[Required action]: Look through the records that follow. Copy every line containing the word "Screenshot".

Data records

——————

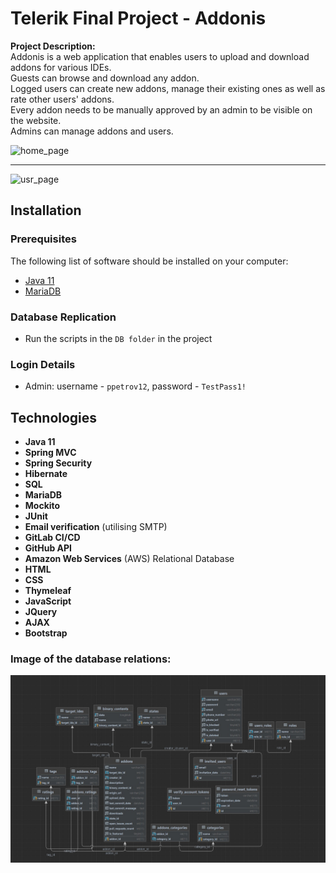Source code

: # Telerik Final Project - Addonis

**Project Description:** </br>
Addonis is a web application that enables users to upload and download addons for various IDEs.</br>
Guests can browse and download any addon.</br>
Logged users can create new addons, manage their existing ones as well as rate other users' addons.</br>
Every addon needs to be manually approved by an admin to be visible on the website.</br>
Admins can manage addons and users.</br>

  ![home_page](https://i.postimg.cc/66Gw51k2/Screenshot-2024-01-27-194207.png)

  ---
  
  ![usr_page](https://i.postimg.cc/2jJxsWKm/Screenshot-2024-01-27-223035.png)

## Installation

### Prerequisites
The following list of software should be installed on your computer:
- [Java 11](https://www.oracle.com/java/technologies/javase/jdk11-archive-downloads.html)
- [MariaDB](https://mariadb.org/)

### Database Replication
- Run the scripts in the `DB folder` in the project

### Login Details
- Admin: username - `ppetrov12`,  password - `TestPass1!`

## Technologies

- **Java 11**
- **Spring MVC**
- **Spring Security**
- **Hibernate**
- **SQL**
- **MariaDB**
- **Mockito**
- **JUnit**
- **Email verification** (utilising SMTP)
- **GitLab CI/CD**
- **GitHub API**
- **Amazon Web Services** (AWS) Relational Database
- **HTML**
- **CSS**
- **Thymeleaf**
- **JavaScript**
- **JQuery**
- **AJAX**
- **Bootstrap**

### **Image of the database relations:**
![Database.png](db/db_diagram.jpg)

——————

[Reply]:
  ![home_page](https://i.postimg.cc/66Gw51k2/Screenshot-2024-01-27-194207.png)
  ![usr_page](https://i.postimg.cc/2jJxsWKm/Screenshot-2024-01-27-223035.png)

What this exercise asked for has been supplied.